У американцев появились самолеты, которые могли летать в любое время суток. Для ведения боевых действий в ночном небе Кореи Сталин дал команду срочно подготовить специальный авиаполк.

На северокорейской территории американцы разбросали более миллиона листовок на корейском, китайском и русском языках, призывавших летчиков, летающих на МиГ-15, перелетать на своих самолетах в Южную Корею, на аэродром Кимпо. Каждому перелетевшему пилоту обещалось политическое убежище и вознаграждение в 50 тысяч долларов. Первому перелетевшему летчику посулили 100 тысяч долларов. Особенно американцы интересовались нашими реактивными самолетами. К счастью, никаких непредвиденных ситуаций не возникло. А нам удалось захватить почти неповрежденный американский самолет Ф-87.

Сталину доносили, что наших летчиков размещали в неприспособленных для жилья помещениях, без водопровода и канализации, что в ожидании очередного вылета они были вынуждены часами просиживать в тесных кабинах истребителей при невыносимой жаре, усугубляемой повышенной влажностью.

Сталина стали сильно угнетать бесперспективность корейской войны и наши растущие воздушные потери. Подготовка военного летчика приближается к стоимости самого самолета. Ценность летчиков, имеющих опыт ведения воздушных боев, многократно повышалась.

Такие пилоты были нужны Сталину на наших западных границах. Единственное, что он мог сделать в этой ситуации, так это попытаться сохранить свою летную элиту. Но делал он это своеобразно. Сергей Крамаренко недоумевал: «А у нас новых летчиков вводили в строй неграмотно: меняли весь состав полностью и новичков без прикрытия “стариков” бросали в бой. К тому же почему-то стали присылать летчиков из ПВО, они вообще не умели сражаться с истребителями…» Видя бесполезность их участия в боевых действиях, на месте их переориентировали на обучение молодых китайских пилотов полетам на МиГ-15.

Однако, когда американцы уже стояли на пороге заключения перемирия, Сталин вдруг уперся.
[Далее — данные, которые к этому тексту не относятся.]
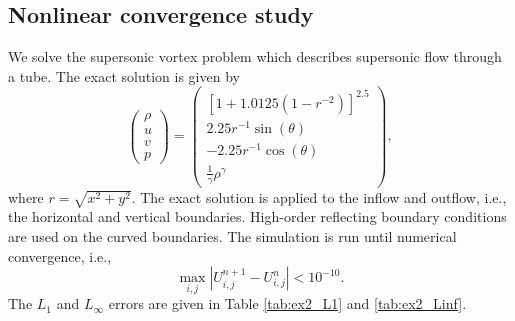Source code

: \subsection{Nonlinear convergence study}
We solve the supersonic vortex problem which describes supersonic flow through a tube.  The exact solution is given by
$$
\begin{pmatrix}
\rho\\
u \\
v \\
p
\end{pmatrix} = \begin{pmatrix}
[1 + 1.0125(1-r^{-2})]^{2.5}\\
2.25r^{-1}\sin(\theta)\\
-2.25r^{-1}\cos(\theta)\\
\frac{1}{\gamma}\rho^{\gamma}
\end{pmatrix},
$$
where $r = \sqrt{x^2+y^2}$.  The exact solution is applied to the inflow and outflow, i.e., the horizontal and vertical boundaries.  High-order reflecting boundary conditions are used on the curved boundaries.  The simulation is run until numerical convergence, i.e., 
$$
\max_{i,j}|U^{n+1}_{i,j}-U^{n}_{i,j}| < 10^{-10}.
$$
The $L_1$ and $L_\infty$ errors are given in Table \ref{tab:ex2_L1} and \ref{tab:ex2_Linf}.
В отсутствие прямых угроз существованию северокорейского государства ему показалось, что дальнейшая затяжка переговоров может принести ему некоторые дивиденды и скрасит горечь провала военной авантюры.
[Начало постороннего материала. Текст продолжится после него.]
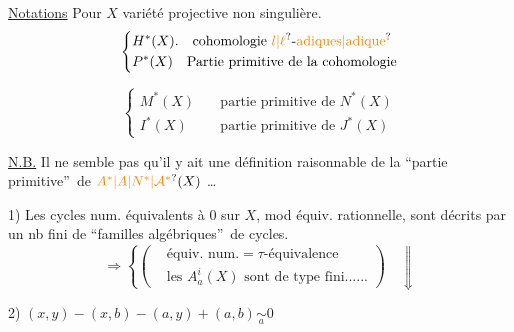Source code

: \uline{Notations} \quad Pour $X$ variété projective non singulière.
\[
\left\{\begin{aligned}
&H^{*}(X).\quad \text{cohomologie $\unsure{l|\ell}$-\unsure{adiques|adique}}\\
&P^{*}(X)\quad \text{Partie primitive de la cohomologie}
\end{aligned}\right.
\]


\[
\left\{\begin{aligned}
M^{*}(X)&\quad\text{partie primitive de }N^{*}(X)\\
I^{*}(X)&\quad\text{partie primitive de }J^{*}(X)
\end{aligned}\right.
\]

\uline{N.B.} Il ne semble pas qu'il y ait une définition raisonnable de la \textquotedblleft partie primitive\textquotedblright\ de $\unsure{A^{*}|A|N^{*}|\mathcal A^{*}}(X)$ \ldots

1) Les cycles num. équivalents à $0$ sur $X$, mod équiv. rationnelle, sont décrits par un nb fini de \textquotedblleft familles algébriques\textquotedblright\ de cycles.
\[
\Longrightarrow\left\{\left(\begin{aligned}
&\text{équiv. num.}=\tau\text{-équivalence}\\
&\text{les } A^{i}_{a}(X)\text{ sont de type fini......}
\end{aligned}\right)\right.\quad\Downarrow
\]

2) \(\displaystyle (x,y)-(x,b)-(a,y)+(a,b)\underset{a}{\sim}0\)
Сталин считал, что война в Корее связывает американцам руки, истощает их и отвлекает от активного участия в европейских делах.

В Корею были посланы поисковые группы наших специалистов, подбиравших для изучения брошенную американцами новейшую военную технику.

Северокорейцы и китайцы «смертельно» устали от продолжительной и кровопролитной войны. Сталин же начал ратовать за ее продолжение. Одно время ему даже удалось убедить в этом китайцев. В одном из своих писем от 18 июля 1952 года Мао писал Киму, что «в настоящее время, когда противник подвергает нас бешеным бомбардировкам, принятие предложения противника провокационного и обманного характера, которое не означает на самом деле никаких уступок, для нас весьма невыгодно». Основную идею Сталина Мао понял и согласился: «Самопожертвование китайцев и корейцев позволяет оттянуть новую мировую войну, давая возможность Советскому Союзу “усилить свое строительство” и “оказывать свое влияние на развитие революционного движения”».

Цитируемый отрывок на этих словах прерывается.